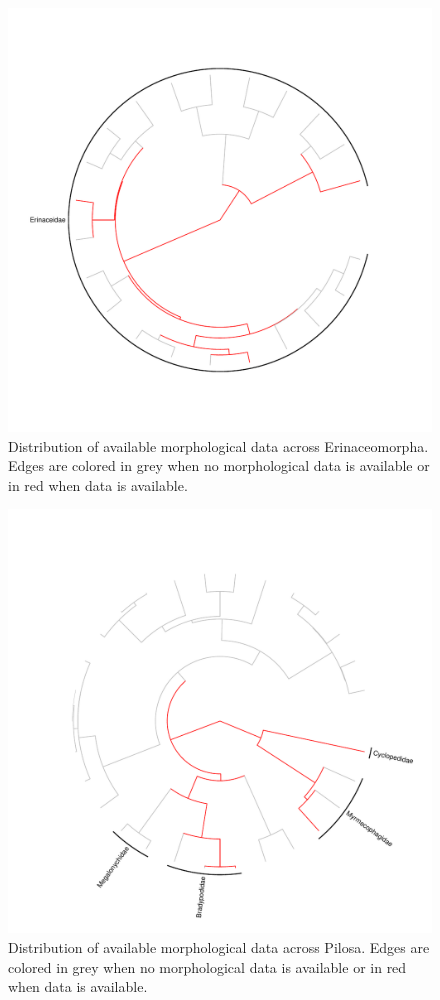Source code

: \begin{figure}[!htbp]
\centering
    \includegraphics[width=1\textwidth]{Supplementary/Supp_figure_ERINACEOMORPHA.pdf}
\caption{Distribution of available morphological data across Erinaceomorpha. Edges are colored in grey when no morphological data is available or in red when data is available.}
\label{Supp_Figure_Phylo-Erinaceomorpha}
\end{figure}

\begin{figure}[!htbp]
\centering
    \includegraphics[width=1\textwidth]{Supplementary/Supp_figure_PILOSA.pdf}
\caption{Distribution of available morphological data across Pilosa. Edges are colored in grey when no morphological data is available or in red when data is available.}
\label{Supp_Figure_Phylo-Pilosa}
\end{figure}

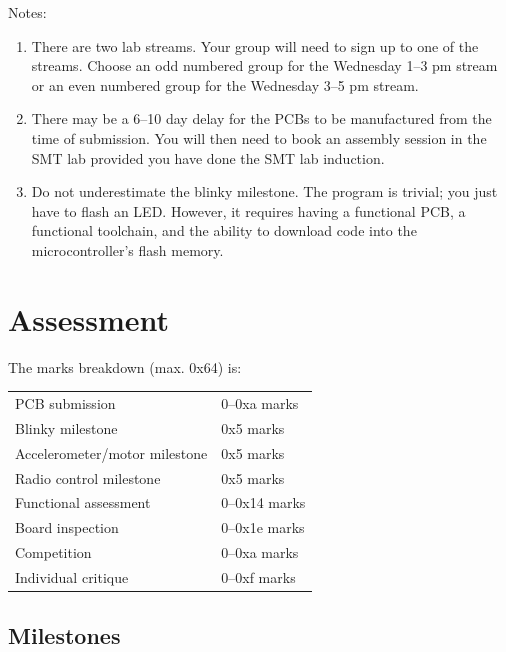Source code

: \documentclass[11pt, a4paper]{article}
\begin{document}
Notes:
%
\begin{enumerate}
\item There are two lab streams.  Your group will need to sign up to
  one of the streams.  Choose an odd numbered group for the Wednesday
  1--3 pm stream or an even numbered group for the Wednesday 3--5 pm
  stream.

\item There may be a 6--10 day delay for the PCBs to be manufactured
  from the time of submission.  You will then need to book an assembly
  session in the SMT lab provided you have done the SMT lab induction.

\item Do not underestimate the blinky milestone.  The program is
  trivial; you just have to flash an LED.  However, it requires having
  a functional PCB, a functional toolchain, and the ability to
  download code into the microcontroller's flash memory.

\end{enumerate}


\section{Assessment}

The marks breakdown (max. 0x64) is:
%
\begin{flushleft}
  \begin{tabular}{ll}
    PCB submission & 0--0xa marks\\
    Blinky milestone  & 0x5 marks\\
    Accelerometer/motor milestone  & 0x5 marks\\
    Radio control milestone  & 0x5 marks\\
    Functional assessment & 0--0x14 marks \\
    Board inspection & 0--0x1e marks \\
    Competition & 0--0xa marks \\
    Individual critique & 0--0xf marks \\
  \end{tabular}

\end{flushleft}

\subsection{Milestones}
\end{document}
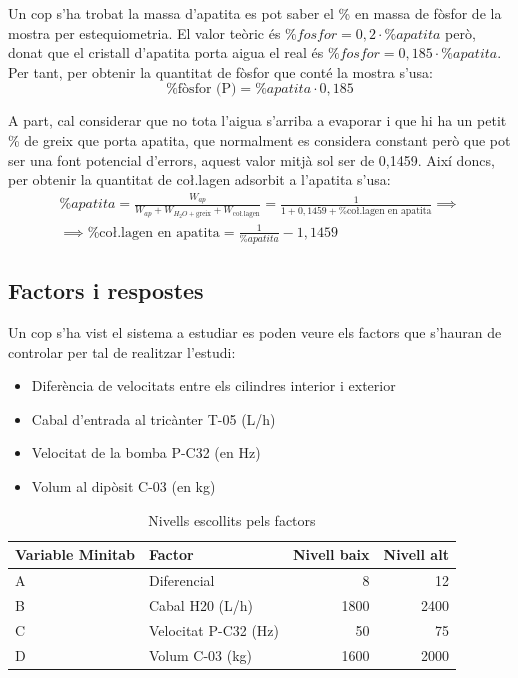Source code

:\documentclass[a4paper]{article}
\begin{document}
Un cop s'ha trobat la massa d'apatita es pot saber el \% en massa de fòsfor de la mostra per estequiometria. El valor teòric és $\% fosfor = 0,2 \cdot \% apatita$ però, donat que el cristall d'apatita porta aigua el real és $\% fosfor = 0,185 \cdot \% apatita$. Per tant, per obtenir la quantitat de fòsfor que conté la mostra s'usa:
$$
\boxed{\% \text{fòsfor (P)} = \% apatita \cdot 0,185}
$$

A part, cal considerar que no tota l'aigua s'arriba a evaporar i que hi ha un petit \% de greix que porta apatita, que normalment es considera constant però que pot ser una font potencial d'errors, aquest valor mitjà sol ser de 0,1459. Així doncs, per obtenir la quantitat de co\l.lagen adsorbit a l'apatita s'usa:
\begin{gather*}
	\% apatita =
	\frac{W_{ap}}{W_{ap} + W_{H_2O + \text{greix}} + W_{\text{co\l.lagen}}} =
	\frac{1}{1 + 0,1459 + \% \text{co\l.lagen en apatita}} \implies \\
	\implies 
	\boxed{\% \text{co\l.lagen en apatita} = \frac{1}{\% apatita} - 1,1459}
\end{gather*}

\subsection{Factors i respostes}

Un cop s'ha vist el sistema a estudiar es poden veure els factors que s'hauran de controlar per tal de realitzar l'estudi:

\begin{itemize}
	\item Diferència de velocitats entre els cilindres interior i exterior
	\item Cabal d'entrada al tricànter T-05 (L/h)
	\item Velocitat de la bomba P-C32 (en Hz)
	\item Volum al dipòsit C-03 (en kg)
\end{itemize}

\begin{table}[H]
	\centering
	\begin{tabular}{ l | l | r | r }
		\rowcolor{gray!60}
		Variable Minitab & Factor & Nivell baix & Nivell alt \\ \hline
		A & Diferencial & 8 & 12 \\
		B & Cabal H20 (L/h)& 1800 & 2400 \\
		C & Velocitat P-C32 (Hz) & 50 & 75 \\
		D & Volum C-03 (kg) & 1600 & 2000 \\
	\end{tabular}
	\caption{Nivells escollits pels factors}
\end{table}
\end{document}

***

**WORK INSTRUCTION**
Exact copies of the entries above are needed, with every picture removed.

**RESULT OF THE EXERCISE**
Source code

: \begin{figure}[!htbp]
\centering
    \includegraphics[width=1\textwidth]{Supplementary/Supp_figure_ERINACEOMORPHA.pdf}
\caption{Distribution of available morphological data across Erinaceomorpha. Edges are colored in grey when no morphological data is available or in red when data is available.}
\label{Supp_Figure_Phylo-Erinaceomorpha}
\end{figure}

\begin{figure}[!htbp]
\centering
    \includegraphics[width=1\textwidth]{Supplementary/Supp_figure_PILOSA.pdf}
\caption{Distribution of available morphological data across Pilosa. Edges are colored in grey when no morphological data is available or in red when data is available.}
\label{Supp_Figure_Phylo-Pilosa}
\end{figure}

Source code

: \documentclass[11pt, a4paper]{article}
\begin{document}
Notes:
%
\begin{enumerate}
\item There are two lab streams.  Your group will need to sign up to
  one of the streams.  Choose an odd numbered group for the Wednesday
  1--3 pm stream or an even numbered group for the Wednesday 3--5 pm
  stream.

\item There may be a 6--10 day delay for the PCBs to be manufactured
  from the time of submission.  You will then need to book an assembly
  session in the SMT lab provided you have done the SMT lab induction.

\item Do not underestimate the blinky milestone.  The program is
  trivial; you just have to flash an LED.  However, it requires having
  a functional PCB, a functional toolchain, and the ability to
  download code into the microcontroller's flash memory.

\end{enumerate}


\section{Assessment}

The marks breakdown (max. 0x64) is:
%
\begin{flushleft}
  \begin{tabular}{ll}
    PCB submission & 0--0xa marks\\
    Blinky milestone  & 0x5 marks\\
    Accelerometer/motor milestone  & 0x5 marks\\
    Radio control milestone  & 0x5 marks\\
    Functional assessment & 0--0x14 marks \\
    Board inspection & 0--0x1e marks \\
    Competition & 0--0xa marks \\
    Individual critique & 0--0xf marks \\
  \end{tabular}

\end{flushleft}

\subsection{Milestones}
\end{document}
Source code

:\documentclass[a4paper]{article}
\begin{document}
Un cop s'ha trobat la massa d'apatita es pot saber el \% en massa de fòsfor de la mostra per estequiometria. El valor teòric és $\% fosfor = 0,2 \cdot \% apatita$ però, donat que el cristall d'apatita porta aigua el real és $\% fosfor = 0,185 \cdot \% apatita$. Per tant, per obtenir la quantitat de fòsfor que conté la mostra s'usa:
$$
\boxed{\% \text{fòsfor (P)} = \% apatita \cdot 0,185}
$$

A part, cal considerar que no tota l'aigua s'arriba a evaporar i que hi ha un petit \% de greix que porta apatita, que normalment es considera constant però que pot ser una font potencial d'errors, aquest valor mitjà sol ser de 0,1459. Així doncs, per obtenir la quantitat de co\l.lagen adsorbit a l'apatita s'usa:
\begin{gather*}
	\% apatita =
	\frac{W_{ap}}{W_{ap} + W_{H_2O + \text{greix}} + W_{\text{co\l.lagen}}} =
	\frac{1}{1 + 0,1459 + \% \text{co\l.lagen en apatita}} \implies \\
	\implies 
	\boxed{\% \text{co\l.lagen en apatita} = \frac{1}{\% apatita} - 1,1459}
\end{gather*}

\subsection{Factors i respostes}

Un cop s'ha vist el sistema a estudiar es poden veure els factors que s'hauran de controlar per tal de realitzar l'estudi:

\begin{itemize}
	\item Diferència de velocitats entre els cilindres interior i exterior
	\item Cabal d'entrada al tricànter T-05 (L/h)
	\item Velocitat de la bomba P-C32 (en Hz)
	\item Volum al dipòsit C-03 (en kg)
\end{itemize}

\begin{table}[H]
	\centering
	\begin{tabular}{ l | l | r | r }
		\rowcolor{gray!60}
		Variable Minitab & Factor & Nivell baix & Nivell alt \\ \hline
		A & Diferencial & 8 & 12 \\
		B & Cabal H20 (L/h)& 1800 & 2400 \\
		C & Velocitat P-C32 (Hz) & 50 & 75 \\
		D & Volum C-03 (kg) & 1600 & 2000 \\
	\end{tabular}
	\caption{Nivells escollits pels factors}
\end{table}
\end{document}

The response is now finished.